Bondholder participation in the exchange reached 77%, most of which were public entities. They exchanged notes coming due this year for new ones that will mature between 2025 and 2028, the Secretary of Finance said in a statement late Tuesday.

Most of the exchanged notes are denominated in Argentine pesos and two are linked to the US dollar. The deal extends the average maturity of the bonds to three years from 0.46 years previously and saved the sovereign ARS555 million in interest, it added.

Of the bondholders who accepted the terms, 17.5% were from the private sector and the rest were public entities, according to the statement.

The outcome of the swap will grant the government of Javier Milei a breather in short-term debt payments as it seeks to push through structural reforms to help rekindle economic growth, balance the budget and slash 276% annual inflation, the highest in the world.

The results widely deemed a success by market watchers, with financial analyst Christian Buteler saying on social platform X that it was a “good and expected result” even considering the high proportion of notes that were in the hands of the state.

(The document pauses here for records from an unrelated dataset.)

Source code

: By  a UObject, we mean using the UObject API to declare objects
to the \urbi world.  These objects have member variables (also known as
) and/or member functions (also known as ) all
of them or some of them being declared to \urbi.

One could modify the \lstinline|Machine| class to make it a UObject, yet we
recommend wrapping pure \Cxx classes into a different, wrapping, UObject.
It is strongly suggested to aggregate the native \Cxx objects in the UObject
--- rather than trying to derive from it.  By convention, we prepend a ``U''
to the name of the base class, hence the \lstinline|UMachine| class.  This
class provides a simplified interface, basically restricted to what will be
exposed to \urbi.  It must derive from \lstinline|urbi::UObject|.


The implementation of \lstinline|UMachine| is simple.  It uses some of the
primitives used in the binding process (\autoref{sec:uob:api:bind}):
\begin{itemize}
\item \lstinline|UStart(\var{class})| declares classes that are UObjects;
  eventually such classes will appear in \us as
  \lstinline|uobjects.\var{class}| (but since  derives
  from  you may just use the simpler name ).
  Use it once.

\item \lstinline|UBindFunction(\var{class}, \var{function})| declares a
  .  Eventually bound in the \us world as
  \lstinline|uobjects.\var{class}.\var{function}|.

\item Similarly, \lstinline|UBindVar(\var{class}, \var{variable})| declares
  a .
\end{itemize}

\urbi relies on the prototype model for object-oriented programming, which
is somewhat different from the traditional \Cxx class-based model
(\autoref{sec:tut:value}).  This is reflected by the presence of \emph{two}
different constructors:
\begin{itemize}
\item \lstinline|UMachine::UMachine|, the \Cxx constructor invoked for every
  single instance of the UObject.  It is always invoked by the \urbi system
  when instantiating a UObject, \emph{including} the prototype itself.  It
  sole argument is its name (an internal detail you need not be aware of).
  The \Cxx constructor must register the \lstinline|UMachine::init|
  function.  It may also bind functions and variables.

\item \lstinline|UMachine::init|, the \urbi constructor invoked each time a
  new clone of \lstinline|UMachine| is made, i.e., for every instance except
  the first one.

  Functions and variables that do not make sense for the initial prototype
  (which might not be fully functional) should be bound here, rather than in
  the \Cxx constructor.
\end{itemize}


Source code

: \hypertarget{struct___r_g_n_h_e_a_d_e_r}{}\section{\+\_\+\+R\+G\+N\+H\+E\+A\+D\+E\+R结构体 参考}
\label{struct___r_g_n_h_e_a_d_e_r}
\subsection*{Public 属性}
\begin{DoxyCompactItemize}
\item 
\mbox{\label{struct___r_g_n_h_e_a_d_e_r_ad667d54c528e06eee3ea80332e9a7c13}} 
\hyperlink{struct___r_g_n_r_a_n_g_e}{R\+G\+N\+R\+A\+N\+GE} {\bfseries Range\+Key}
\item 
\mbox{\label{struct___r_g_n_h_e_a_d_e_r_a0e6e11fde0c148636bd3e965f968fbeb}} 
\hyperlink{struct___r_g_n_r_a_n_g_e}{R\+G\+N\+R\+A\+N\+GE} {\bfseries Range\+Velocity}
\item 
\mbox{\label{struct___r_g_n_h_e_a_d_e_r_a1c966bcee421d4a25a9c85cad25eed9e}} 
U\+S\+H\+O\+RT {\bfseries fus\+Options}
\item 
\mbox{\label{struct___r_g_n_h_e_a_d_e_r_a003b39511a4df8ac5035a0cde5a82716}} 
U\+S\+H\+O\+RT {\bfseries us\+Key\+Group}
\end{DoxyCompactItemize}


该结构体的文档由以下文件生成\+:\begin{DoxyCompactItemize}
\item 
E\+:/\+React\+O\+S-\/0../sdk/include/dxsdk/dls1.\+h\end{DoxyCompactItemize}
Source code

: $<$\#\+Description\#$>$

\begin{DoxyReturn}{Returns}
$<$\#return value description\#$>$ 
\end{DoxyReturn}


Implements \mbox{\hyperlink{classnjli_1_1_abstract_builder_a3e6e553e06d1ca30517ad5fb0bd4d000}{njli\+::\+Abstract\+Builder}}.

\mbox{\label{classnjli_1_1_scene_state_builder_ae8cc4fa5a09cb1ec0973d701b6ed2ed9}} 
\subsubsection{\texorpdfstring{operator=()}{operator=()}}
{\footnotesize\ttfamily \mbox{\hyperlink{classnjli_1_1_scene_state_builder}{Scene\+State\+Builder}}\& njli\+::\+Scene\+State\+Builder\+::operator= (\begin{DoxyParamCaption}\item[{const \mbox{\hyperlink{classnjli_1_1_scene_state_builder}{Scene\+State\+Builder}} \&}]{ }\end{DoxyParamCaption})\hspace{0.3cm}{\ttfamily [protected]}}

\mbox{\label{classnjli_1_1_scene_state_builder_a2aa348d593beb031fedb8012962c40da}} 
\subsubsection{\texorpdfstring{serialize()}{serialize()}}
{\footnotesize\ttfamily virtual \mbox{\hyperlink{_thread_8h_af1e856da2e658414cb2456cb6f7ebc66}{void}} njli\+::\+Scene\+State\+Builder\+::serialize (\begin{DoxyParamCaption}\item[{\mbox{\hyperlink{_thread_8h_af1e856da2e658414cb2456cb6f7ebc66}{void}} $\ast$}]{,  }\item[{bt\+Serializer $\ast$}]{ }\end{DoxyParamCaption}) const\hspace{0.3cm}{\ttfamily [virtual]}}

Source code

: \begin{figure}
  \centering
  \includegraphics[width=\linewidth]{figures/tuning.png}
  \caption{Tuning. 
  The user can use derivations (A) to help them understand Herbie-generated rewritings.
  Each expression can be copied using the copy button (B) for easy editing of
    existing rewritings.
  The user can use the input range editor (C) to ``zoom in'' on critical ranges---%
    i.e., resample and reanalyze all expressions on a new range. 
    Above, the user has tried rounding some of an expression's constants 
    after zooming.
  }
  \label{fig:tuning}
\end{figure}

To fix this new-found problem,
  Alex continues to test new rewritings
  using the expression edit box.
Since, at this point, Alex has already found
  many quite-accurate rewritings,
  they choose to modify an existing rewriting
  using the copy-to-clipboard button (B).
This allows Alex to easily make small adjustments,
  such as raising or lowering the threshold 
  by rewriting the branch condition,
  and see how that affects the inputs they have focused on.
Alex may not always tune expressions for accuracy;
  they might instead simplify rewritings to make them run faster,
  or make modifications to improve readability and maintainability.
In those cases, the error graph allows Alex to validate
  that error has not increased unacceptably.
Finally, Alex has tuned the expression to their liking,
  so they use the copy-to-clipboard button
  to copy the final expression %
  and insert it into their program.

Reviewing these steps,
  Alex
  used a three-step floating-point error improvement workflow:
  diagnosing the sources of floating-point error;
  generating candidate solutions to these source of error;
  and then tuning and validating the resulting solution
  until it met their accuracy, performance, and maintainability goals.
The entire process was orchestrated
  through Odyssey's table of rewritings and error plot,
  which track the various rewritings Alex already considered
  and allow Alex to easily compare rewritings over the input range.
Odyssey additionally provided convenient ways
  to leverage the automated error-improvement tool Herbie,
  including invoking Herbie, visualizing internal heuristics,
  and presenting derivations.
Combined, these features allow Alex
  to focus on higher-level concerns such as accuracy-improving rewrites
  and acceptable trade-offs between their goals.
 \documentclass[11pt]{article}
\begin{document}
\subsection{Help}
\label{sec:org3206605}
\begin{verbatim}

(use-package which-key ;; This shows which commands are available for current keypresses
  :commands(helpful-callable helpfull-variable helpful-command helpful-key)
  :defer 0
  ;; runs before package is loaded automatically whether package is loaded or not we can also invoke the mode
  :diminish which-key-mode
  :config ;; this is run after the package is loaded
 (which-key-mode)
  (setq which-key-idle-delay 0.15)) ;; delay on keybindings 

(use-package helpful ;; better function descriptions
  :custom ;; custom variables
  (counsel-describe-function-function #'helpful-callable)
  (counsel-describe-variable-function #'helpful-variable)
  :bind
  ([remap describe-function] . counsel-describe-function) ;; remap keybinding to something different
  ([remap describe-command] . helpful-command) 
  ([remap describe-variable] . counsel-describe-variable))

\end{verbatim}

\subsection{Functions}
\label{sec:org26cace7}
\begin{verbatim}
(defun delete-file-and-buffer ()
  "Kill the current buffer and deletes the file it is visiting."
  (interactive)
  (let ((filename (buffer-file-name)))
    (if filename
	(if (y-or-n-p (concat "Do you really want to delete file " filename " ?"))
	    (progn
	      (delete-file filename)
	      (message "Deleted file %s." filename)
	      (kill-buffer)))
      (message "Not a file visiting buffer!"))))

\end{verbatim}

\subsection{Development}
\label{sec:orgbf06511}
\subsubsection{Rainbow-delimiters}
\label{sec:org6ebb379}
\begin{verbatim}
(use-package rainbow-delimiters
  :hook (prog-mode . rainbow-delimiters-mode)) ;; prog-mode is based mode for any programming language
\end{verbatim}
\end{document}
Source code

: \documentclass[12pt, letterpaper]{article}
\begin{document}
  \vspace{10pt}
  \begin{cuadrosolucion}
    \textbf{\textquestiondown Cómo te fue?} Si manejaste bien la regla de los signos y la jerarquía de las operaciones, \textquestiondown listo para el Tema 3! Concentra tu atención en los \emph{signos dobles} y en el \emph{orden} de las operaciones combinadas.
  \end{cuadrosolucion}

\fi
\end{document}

However S&P said it considered the exchange “distressed, rather than opportunistic” and a reflection of the government’s “weak” market access.

The credit rating firm said it sees a likelihood of a conventional default “given the sovereign’s acute macroeconomic vulnerabilities and limited ability to extend maturity and place paper in the local market without relying on exchanges,” according to a statement issued on Wednesday.

NEGATIVE OUTLOOK

S&P cut the local rating to SD/SD from CCC-/C, though said it would likely return the rating to its previous level once the debt exchange is completed. It affirmed Argentina’s CCC-/C foreign currency rating, though with a negative outlook due to the country’s “severe economic imbalances and policy uncertainties as the government implements its difficult economic stabilization plan.”

By extending local debt maturities, the Milei administration is also seeking to reduce the need to print pesos to cover local debt payments, helping to ease the pressure of monetary expansion on inflation, stabilize the exchange rate and boost foreign reserves.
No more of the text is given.